Die gedankliche Assoziation eines Ichs geschieht zu fast 100 Prozent über den Körper. Denn ich befinde mich auch nach einem ausgiebigen Schlaf noch am nächsten Tag in (fast) demselben. Das ist der Bezugspunkt an dem alles festgemacht wird. Tatsächlich bin "ich aber ein völlig anderer, wenn mir einer auf den Sack geht und mich sogar bedroht, als wenn ich tief ergriffen z.B. seiner oder ihrer meisterlichen Gesangsstimme lauschen darf.
Wenn mir jemand etwas erzählt von "ewigen Himmel" habe ich naturgemäß das Problem, was da in 10 ooo Trillionen Jahren mein "Ich" sein soll. (Eine nichtkörperliche Existenz gedanklich vorausgesetzt). Das andere ist, dass ich über Erfahrungen die eigentlich zu einem ganz großen Teil Einflüsse von außen sind (Umweltreize) geformt werde. Also selbst das habe ich nicht wirklich in der Hand, sondern das Ich ist hier etwas das geformt wird abhängig von den von außen kommenden Mustern an Reizen.
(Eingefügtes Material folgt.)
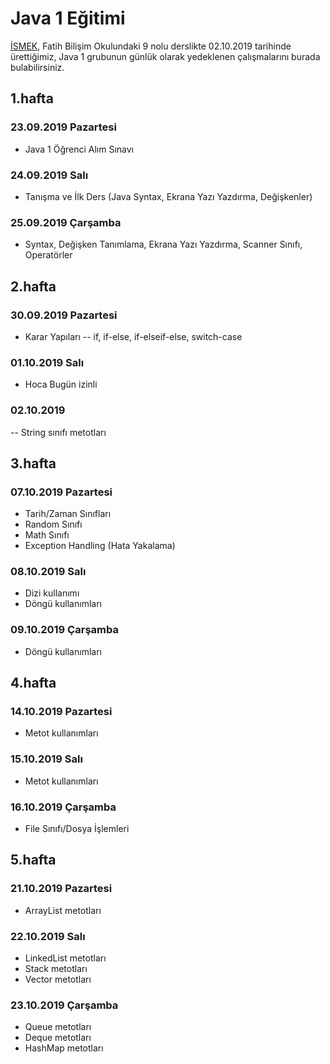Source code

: 



# Java 1 Eğitimi

[İSMEK](http://ismek.istanbul), Fatih Bilişim Okulundaki 9 nolu derslikte 02.10.2019 tarihinde ürettiğimiz, Java 1 grubunun günlük olarak yedeklenen çalışmalarını burada bulabilirsiniz.

## 1.hafta
### 23.09.2019 Pazartesi
- Java 1 Öğrenci Alım Sınavı
### 24.09.2019 Salı
- Tanışma ve İlk Ders (Java Syntax, Ekrana Yazı Yazdırma, Değişkenler)
### 25.09.2019 Çarşamba
- Syntax, Değişken Tanımlama, Ekrana Yazı Yazdırma, Scanner Sınıfı, Operatörler

## 2.hafta
### 30.09.2019 Pazartesi
- Karar Yapıları
-- if, if-else, if-elseif-else, switch-case
### 01.10.2019 Salı
- Hoca Bugün izinli
### 02.10.2019
-- String sınıfı metotları

## 3.hafta
### 07.10.2019 Pazartesi
- Tarih/Zaman Sınıfları
- Random Sınıfı
- Math Sınıfı
- Exception Handling (Hata Yakalama)

### 08.10.2019 Salı
- Dizi kullanımı
- Döngü kullanımları

### 09.10.2019 Çarşamba
- Döngü kullanımları

## 4.hafta
### 14.10.2019 Pazartesi
- Metot kullanımları
### 15.10.2019 Salı
- Metot kullanımları
### 16.10.2019 Çarşamba
- File Sınıfı/Dosya İşlemleri

## 5.hafta
### 21.10.2019 Pazartesi
- ArrayList metotları
### 22.10.2019 Salı
- LinkedList metotları
- Stack metotları
- Vector metotları
### 23.10.2019 Çarşamba
- Queue metotları
- Deque metotları
- HashMap metotları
Aber selbst wenn ich die Sekunde nähme, in der ich hier schreibe. Mit was soll ich "mich" denn abheben? Denn alles was ich jetzt sagen könnte, existiert in anderen Individuen letztlich genauso, nicht in allen, aber auch nicht so, dass ich mich damit bestimmen könnte. So wie ein Grashalm. Von der entsprechenden Perspektive aus schaut jeder Halm in einer Wiese recht gleich aus und die Vorstellung der hätte ein "ich" mit dem er sich von anderen abhebt, wäre etwas eigenartig, ja sogar komisch.
Ich denke, solche Überlegungen funktionieren gleichermaßen egal ob man einen buddhistischen oder materialistischen HIntergrund bevorzugt.
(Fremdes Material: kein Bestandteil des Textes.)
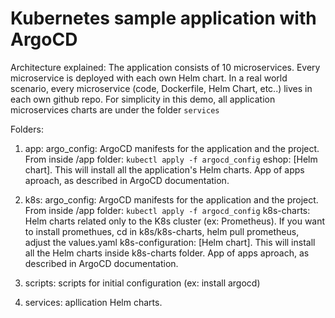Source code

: # Kubernetes sample application with ArgoCD

Architecture explained:
  The application consists of 10 microservices. Every microservice is deployed with each own Helm chart.
  In a real world scenario, every microservice (code, Dockerfile, Helm Chart, etc..) lives in each own github repo.
  For simplicity in this demo, all application microservices charts are under the folder `services`

Folders:

1) app:
     argo_config: ArgoCD manifests for the application and the project. From inside /app folder: `kubectl apply -f argocd_config`
     eshop: [Helm chart]. This will install all the application's Helm charts. App of apps aproach, as described in ArgoCD documentation.

2) k8s:
     argo_config: ArgoCD manifests for the application and the project. From inside /app folder: `kubectl apply -f argocd_config`
     k8s-charts: Helm charts related only to the K8s cluster (ex: Prometheus). If you want to install promethues, cd in k8s/k8s-charts, helm pull prometheus, adjust the values.yaml
     k8s-configuration:  [Helm chart]. This will install all the Helm charts inside k8s-charts folder. App of apps aproach, as described in ArgoCD documentation.

3) scripts:
     scripts for initial configuration (ex: install argocd) 

4) services:
     apllication Helm charts.
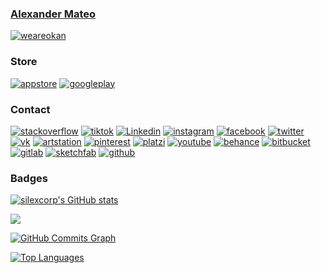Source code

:<!-- ### [We are Okan](https://weareokan.com/) -->
### [Alexander Mateo](https://weareokan.com/)
[![weareokan](https://github.com/silexcorp/silexcorp/assets/13637191/333c65f6-0597-431c-a3bc-5cd248a3efeb)](https://www.alexandermateo.com)

### Store

[![appstore](https://alexandermateo.com/assets/assets/contact/about/appstore.png)](https://apps.apple.com/us/developer/marco-alexander-mateo-mateo/id1570311109)
[![googleplay](https://alexandermateo.com/assets/assets/contact/about/googleplay.png)](https://play.google.com/store/apps/dev?id=7242794089742642803&hl)

### Contact

[![stackoverflow](https://alexandermateo.com/assets/assets/contact/about/stackoverflow.png)](https://stackoverflow.com/users/9960358/silexcorp)
[![tiktok](https://alexandermateo.com/assets/assets/contact/about/tiktok.png)](https://www.tiktok.com/@silexcorp)
[![Linkedin](https://alexandermateo.com/assets/assets/contact/about/linkedin.png)](https://www.linkedin.com/in/silexcorp)
[![instagram](https://alexandermateo.com/assets/assets/contact/about/instagram.png)](https://www.instagram.com/silexcorp)
[![facebook](https://alexandermateo.com/assets/assets/contact/about/facebook.png)](https://www.facebook.com/silexCorp)
[![twitter](https://alexandermateo.com/assets/assets/contact/about/twitter.png)](https://twitter.com/silexcorp)
[![vk](https://alexandermateo.com/assets/assets/contact/about/vk.png)](https://vk.com/silexcorp)
[![artstation](https://alexandermateo.com/assets/assets/contact/about/artstation.png)](https://www.artstation.com/silexcorp)
[![pinterest](https://alexandermateo.com/assets/assets/contact/about/pinterest.png)](https://www.pinterest.com/silexcorp)
[![platzi](https://alexandermateo.com/assets/assets/contact/about/platzi.png)](https://platzi.com/p/silexcorp/)
[![youtube](https://alexandermateo.com/assets/assets/contact/about/youtube.png)](https://www.youtube.com/silexcorp)
[![behance](https://alexandermateo.com/assets/assets/contact/about/behance.png)](https://www.behance.net/silexcorp)
[![bitbucket](https://alexandermateo.com/assets/assets/contact/about/bitbucket.png)](https://bitbucket.org/silexcorp)
[![gitlab](https://alexandermateo.com/assets/assets/contact/about/gitlab.png)](https://gitlab.com/silexcorp)
[![sketchfab](https://alexandermateo.com/assets/assets/contact/about/sketchfab.png)](https://sketchfab.com/silexcorp)
[![github](https://alexandermateo.com/assets/assets/contact/about/github.png)](https://github.com/silexcorp)


<!--### Socials

<p align="left"> <a href="https://www.github.com/silexcorp" target="_blank" rel="noreferrer"><img src="https://raw.githubusercontent.com/danielcranney/readme-generator/main/public/icons/socials/github-dark.svg" width="32" height="32" /></a> <a href="http://www.instagram.com/silexcorp" target="_blank" rel="noreferrer"><img src="https://raw.githubusercontent.com/danielcranney/readme-generator/main/public/icons/socials/instagram.svg" width="32" height="32" /></a> <a href="https://www.linkedin.com/in/silexcorp/" target="_blank" rel="noreferrer"><img src="https://raw.githubusercontent.com/danielcranney/readme-generator/main/public/icons/socials/linkedin.svg" width="32" height="32" /></a> <a href="https://www.twitter.com/silexcorp" target="_blank" rel="noreferrer"><img src="https://raw.githubusercontent.com/danielcranney/readme-generator/main/public/icons/socials/twitter.svg" width="32" height="32" /></a></p>
-->

### Badges

<a href="http://www.github.com/silexcorp"><img src="https://github-readme-stats.vercel.app/api?username=silexcorp&show_icons=true&hide=&count_private=true&title_color=0891b2&text_color=ffffff&icon_color=0891b2&bg_color=1c1917&hide_border=true&show_icons=true" alt="silexcorp's GitHub stats" /></a>

<a href="http://www.github.com/silexcorp"><img src="https://github-readme-streak-stats.herokuapp.com/?user=silexcorp&stroke=ffffff&background=1c1917&ring=0891b2&fire=0891b2&currStreakNum=ffffff&currStreakLabel=0891b2&sideNums=ffffff&sideLabels=ffffff&dates=ffffff&hide_border=true" /></a>

<a href="http://www.github.com/silexcorp"><img src="https://activity-graph.herokuapp.com/graph?username=silexcorp&bg_color=1c1917&color=ffffff&line=0891b2&point=ffffff&area_color=1c1917&area=true&hide_border=true&custom_title=GitHub%20Commits%20Graph" alt="GitHub Commits Graph" /></a>

<a href="https://github.com/silexcorp" align="left"><img src="https://github-readme-stats.vercel.app/api/top-langs/?username=silexcorp&langs_count=10&title_color=0891b2&text_color=ffffff&icon_color=0891b2&bg_color=1c1917&hide_border=true&locale=en&custom_title=Top%20%Languages" alt="Top Languages" /></a>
Es wird von „Erfahrungsreligion“ gesprochen und als erstes geht es um „Buddha“ und Wiedergeburt bzw. mehrere Existenzen
(Naja sorry, ich hab da eher keine „Erfahrung“)
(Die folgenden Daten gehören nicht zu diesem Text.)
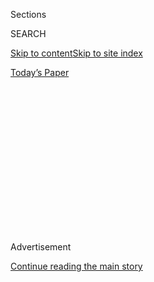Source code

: <div id="app">

<div>

<div>

<div>

<div class="NYTAppHideMasthead css-1q2w90k e1suatyy0">

<div class="section css-ui9rw0 e1suatyy2">

<div class="css-eph4ug er09x8g0">

<div class="css-6n7j50">

</div>

<span class="css-1dv1kvn">Sections</span>

<div class="css-10488qs">

<span class="css-1dv1kvn">SEARCH</span>

</div>

[Skip to content](#site-content)[Skip to site
index](#site-index)

</div>

<div class="css-10698na e1huz5gh0">

</div>

</div>

<div id="masthead-bar-one" class="section hasLinks css-15hmgas e1csuq9d3">

<div class="css-uqyvli e1csuq9d0">

</div>

<div class="css-1uqjmks e1csuq9d1">

</div>

<div class="css-9e9ivx">

[](https://myaccount.nytimes3xbfgragh.onion/auth/login?response_type=cookie&client_id=vi)

</div>

<div class="css-1bvtpon e1csuq9d2">

[Today’s
Paper](https://www.nytimes3xbfgragh.onion/section/todayspaper)

</div>

</div>

</div>

</div>

<div data-aria-hidden="false">

<div id="site-content" data-role="main">

<div>

<div class="css-1aor85t" style="opacity:0.000000001;z-index:-1;visibility:hidden">

<div class="css-1hqnpie">

<div class="css-epjblv">

<span class="css-17xtcya">[Opinion](/section/opinion)</span><span class="css-x15j1o">|</span><span class="css-fwqvlz">God
Did Not Commute Roger Stone’s
Sentence</span>

</div>

<div class="css-k008qs">

<div class="css-1iwv8en">

<span class="css-18z7m18"></span>

<div>

</div>

</div>

<span class="css-1n6z4y">https://nyti.ms/3j5shCW</span>

<div class="css-1705lsu">

<div class="css-4xjgmj">

<div class="css-4skfbu" data-role="toolbar" data-aria-label="Social Media Share buttons, Save button, and Comments Panel with current comment count" data-testid="share-tools">

  - 
  - 
  - 
  - 
    
    <div class="css-6n7j50">
    
    </div>

  - 
  - 

</div>

</div>

</div>

</div>

</div>

</div>

<div id="NYT_TOP_BANNER_REGION" class="css-13pd83m">

</div>

<div id="top-wrapper" class="css-1sy8kpn">

<div id="top-slug" class="css-l9onyx">

Advertisement

</div>

[Continue reading the main
story](#after-top)

<div class="ad top-wrapper" style="text-align:center;height:100%;display:block;min-height:250px">

<div id="top" class="place-ad" data-position="top" data-size-key="top">

</div>

</div>

<div id="after-top">

</div>

</div>

<div>

<div class="css-v5btjw etb61u70">

<div class="css-v05ibm etb61u71">

[Opinion](/section/opinion)

</div>

</div>

<div id="sponsor-wrapper" class="css-1hyfx7x">

<div id="sponsor-slug" class="css-19vbshk">

Supported by

</div>

[Continue reading the main
story](#after-sponsor)

<div id="sponsor" class="ad sponsor-wrapper" style="text-align:center;height:100%;display:block">

</div>

<div id="after-sponsor">

</div>

</div>

<div class="css-186x18t">

</div>

<div class="css-1vkm6nb ehdk2mb0">

# God Did Not Commute Roger Stone’s Sentence

</div>

Trump’s enablers recast rationalizations as righteousness.

<div class="css-18e8msd">

<div class="css-vp77d3 epjyd6m0">

<div class="css-1p10dcb ey68jwv0" data-aria-hidden="true">

[![Frank
Bruni](https://static01.graylady3jvrrxbe.onion/images/2018/04/03/opinion/frank-bruni/frank-bruni-thumbLarge.png
"Frank Bruni")](https://www.nytimes3xbfgragh.onion/by/frank-bruni)

</div>

<div class="css-1baulvz">

By [<span class="css-1baulvz last-byline" itemprop="name">Frank
Bruni</span>](https://www.nytimes3xbfgragh.onion/by/frank-bruni)

<div class="css-8atqhb">

Opinion Columnist

</div>

</div>

</div>

  - July 15,
    2020

  - 
    
    <div class="css-4xjgmj">
    
    <div class="css-d8bdto" data-role="toolbar" data-aria-label="Social Media Share buttons, Save button, and Comments Panel with current comment count" data-testid="share-tools">
    
      - 
      - 
      - 
      - 
        
        <div class="css-6n7j50">
        
        </div>
    
      - 
      - 
    
    </div>
    
    </div>

</div>

<div class="css-79elbk" data-testid="photoviewer-wrapper">

<div class="css-z3e15g" data-testid="photoviewer-wrapper-hidden">

</div>

<div class="css-1a48zt4 ehw59r15" data-testid="photoviewer-children">

![<span class="css-16f3y1r e13ogyst0" data-aria-hidden="true">Roger
Stone outside the federal court in Washington in
2019.</span><span class="css-cnj6d5 e1z0qqy90" itemprop="copyrightHolder"><span class="css-1ly73wi e1tej78p0">Credit...</span><span><span>Manuel
Balce Ceneta/Associated
Press</span></span></span>](https://static01.graylady3jvrrxbe.onion/images/2020/07/15/opinion/15bruniWeb/15bruniWeb-articleLarge.jpg?quality=75&auto=webp&disable=upscale)

</div>

</div>

</div>

<div class="section meteredContent css-1r7ky0e" name="articleBody" itemprop="articleBody">

<div class="css-1fanzo5 StoryBodyCompanionColumn">

<div class="css-53u6y8">

*This article is part of Frank Bruni’s free newsletter. You can* [*sign
up here*](https://www.nytimes3xbfgragh.onion/newsletters/frank-bruni)
*to receive it every Wednesday.*

As the start of his prison sentence approached, Roger Stone didn’t
despair.

“I had prayed fervently,” the felon told Mike Allen of Axios in [a phone
interview](https://www.axios.com/roger-stone-interview-campaign-trump-37b8e1d9-cd72-47ea-8401-801b99d1ea0f.html)
a few days ago, adding that he believed that “the whole matter was in
God’s hands” and that “God would provide.”

“And he did,” Stone said.

No, Mr. Stone. *President Trump* provided. That’s who [commuted your
sentence](https://www.nytimes3xbfgragh.onion/2020/07/10/us/politics/trump-roger-stone-clemency.html)
and set you free, which you have no business being. And this conflation
of human corruption and divine intervention, of “The Apprentice” and the
Almighty, has gone too far and has to stop. It’s an insult to true
faith. It’s cheap.

I’m not going to detail the ways in which godliness and Trumpiness are
at violent odds with each other. I’m not going to delineate the
president’s digressions from the Commandments. That’s an exercise in the
blindingly obvious.

</div>

</div>

<div class="css-1fanzo5 StoryBodyCompanionColumn">

<div class="css-53u6y8">

Nor do I care to revisit the question of why so many evangelicals and
other conservative Christians support Trump, because it has been amply
visited and there’s no mystery there. Trump has aligned certain
positions of his — principally, opposition to legal abortion — with
theirs. They’ll accept his profanity in return for his judges. It’s a
calculation, pure and simple: a compromise. Politics is lousy with them.

But I do want to flag the propensity for God talk among Trump’s
unscrupulous minions. I want to object to their use of God as a cover,
their nod to God to justify their service to a president who no doubt
thinks that the Golden Rule refers to the requisite measure of gilding
for a skyscraper or casino.

They have turned God into a prop, a tic, and while they’re welcome to
their rationalizations, they’re not entitled to their righteousness. I’m
not offended on behalf of God. I’m offended on behalf of decency.

Kayleigh McEnany, the relatively new White House press secretary, wears
a silver cross around her neck. As [a recent profile of
her](https://www.theatlantic.com/politics/archive/2020/06/kayleigh-mcenany-trump-evangelicals/613471/)
in The Atlantic by Emma Green pointed out, she publicly faith-shamed
reporters who challenged Trump’s blasé attitude toward the pandemic as a
group that “desperately wants to see these churches and houses of
worship stay closed.”

And in a recent interview with the Christian Broadcasting Network,
McEnany said: “I stand as a Christian woman, someone who believes in
equality and truth and loyalty and honesty.” She also, by all
appearances, believes in Trump, which doesn’t quite square with those
other principles. But it does give her a pedestal.

</div>

</div>

<div class="css-1fanzo5 StoryBodyCompanionColumn">

<div class="css-53u6y8">

“Only God could deliver such a savior to our nation and only God could
allow me to help,” Brad Parscale, who is managing Trump’s re-election
campaign,
[tweeted](https://twitter.com/parscale/status/1123212317376811009) last
year. Hmm. I don’t know about that. Vladimir Putin and Mark Zuckerberg
played their parts.

Sarah Huckabee Sanders, who once had McEnany’s job, [suggested that
Trump was
chosen](https://www.politico.com/story/2019/04/30/donald-trump-evangelicals-god-1294578)
for his current task by God. So did Mike Pompeo, the secretary of state.

I wouldn’t be at all surprised if Bill Barr, the attorney general, more
or less shares that view. The tenor of [a big
speech](https://www.justice.gov/opa/speech/attorney-general-william-p-barr-delivers-remarks-law-school-and-de-nicola-center-ethics)
he gave last year at the University of Notre Dame made clear that he
sees himself as a soldier in a holy war between the Judeo-Christian
tradition and godless secularists. He must see Trump as the general,
given [how
obsequiously](https://www.nytimes3xbfgragh.onion/2019/12/10/opinion/william-barr-trump.html)
he marches behind him.

I have enormous respect for people of faith, or at least for many of
them, because their conviction can be a wellspring of empathy,
generosity, grace. But those traits also flourish in many people who
don’t belong to any organized religion or, for that matter, don’t
believe in God. And invoking God — as so many of Trump’s enablers do —
is no predictor of rectitude or real devotion. Sometimes it’s just a
reflex. Other times it’s a ruse.

I myself am not conventionally religious. I’m not versed in theology,
either. So I cannot claim to understand God’s design any better than the
Trump aides who drone on about it do. I’m no more tapped into God than
Roger Stone is.

But I’m nonetheless confident that no God would smile on Trump’s
stewardship of this pandemic, during which so many lives are being
needlessly lost. No God would bless Trump’s march across Lafayette
Square, which was [cleared with force and tear
gas](https://www.nytimes3xbfgragh.onion/2020/06/01/us/politics/trump-st-johns-church-bible.html),
so that he could brandish a Bible for photographers, turning a sacred
text into a partisan bauble.

No God would fail to notice the void of penitence in a president with so
much to atone for. And no God would put Stone, a dirty-trickster who has
never demonstrated any discernible interest in cleansing himself, at the
top of his to-do list, liberating him so that he could rejoin the ranks
of Republicans intent on securing Trump another four years.

Good luck to them. Polls, death tolls and the president’s [increasingly
unhinged
behavior](https://www.nytimes3xbfgragh.onion/2020/07/14/us/politics/trump-news-conference.html)
suggest that they haven’t a prayer.

*I invite you to sign up for my free* [*weekly email
newsletter*](https://www.nytimes3xbfgragh.onion/newsletters/frank-bruni)*.
You can follow me on Twitter
(*[*@FrankBruni*](https://twitter.com/FrankBruni)*).*

*Listen to* [*“The Argument”
podcast*](https://www.nytimes3xbfgragh.onion/column/the-argument) *every
Thursday morning, with Ross Douthat, Michelle Goldberg and me.*

</div>

</div>

</div>

<div>

</div>

<div>

</div>

<div>

</div>

<div>

<div id="bottom-wrapper" class="css-1ede5it">

<div id="bottom-slug" class="css-l9onyx">

Advertisement

</div>

[Continue reading the main
story](#after-bottom)

<div id="bottom" class="ad bottom-wrapper" style="text-align:center;height:100%;display:block;min-height:90px">

</div>

<div id="after-bottom">

</div>

</div>

</div>

</div>

</div>

## Site Index

<div>

</div>

## Site Information Navigation

  - [© <span>2020</span> <span>The New York Times
    Company</span>](https://help.nytimes3xbfgragh.onion/hc/en-us/articles/115014792127-Copyright-notice)

<!-- end list -->

  - [NYTCo](https://www.nytco.com/)
  - [Contact
    Us](https://help.nytimes3xbfgragh.onion/hc/en-us/articles/115015385887-Contact-Us)
  - [Work with us](https://www.nytco.com/careers/)
  - [Advertise](https://nytmediakit.com/)
  - [T Brand Studio](http://www.tbrandstudio.com/)
  - [Your Ad
    Choices](https://www.nytimes3xbfgragh.onion/privacy/cookie-policy#how-do-i-manage-trackers)
  - [Privacy](https://www.nytimes3xbfgragh.onion/privacy)
  - [Terms of
    Service](https://help.nytimes3xbfgragh.onion/hc/en-us/articles/115014893428-Terms-of-service)
  - [Terms of
    Sale](https://help.nytimes3xbfgragh.onion/hc/en-us/articles/115014893968-Terms-of-sale)
  - [Site
    Map](https://spiderbites.nytimes3xbfgragh.onion)
  - [Help](https://help.nytimes3xbfgragh.onion/hc/en-us)
  - [Subscriptions](https://www.nytimes3xbfgragh.onion/subscription?campaignId=37WXW)

</div>

</div>

</div>

</div>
Um Buddha geht es insoweit als er kluge Worte gesprachen hat, die Leute tief beindruckt haben. Als wenn wir das schaffen, gäbe es Silverbulletisten und Naqualisten. Und die Leute würden sich dann auf uns beziehen. Das muss nichts Schlechtes sein. Übertriebenes Anhängertum schon. Buddha selbst forderte auf, auch seine Worte zu hinterfragen. Das macht ihn mir zumindest sympathisch, weil das kennt man von einem Paulus oder Jesus nicht.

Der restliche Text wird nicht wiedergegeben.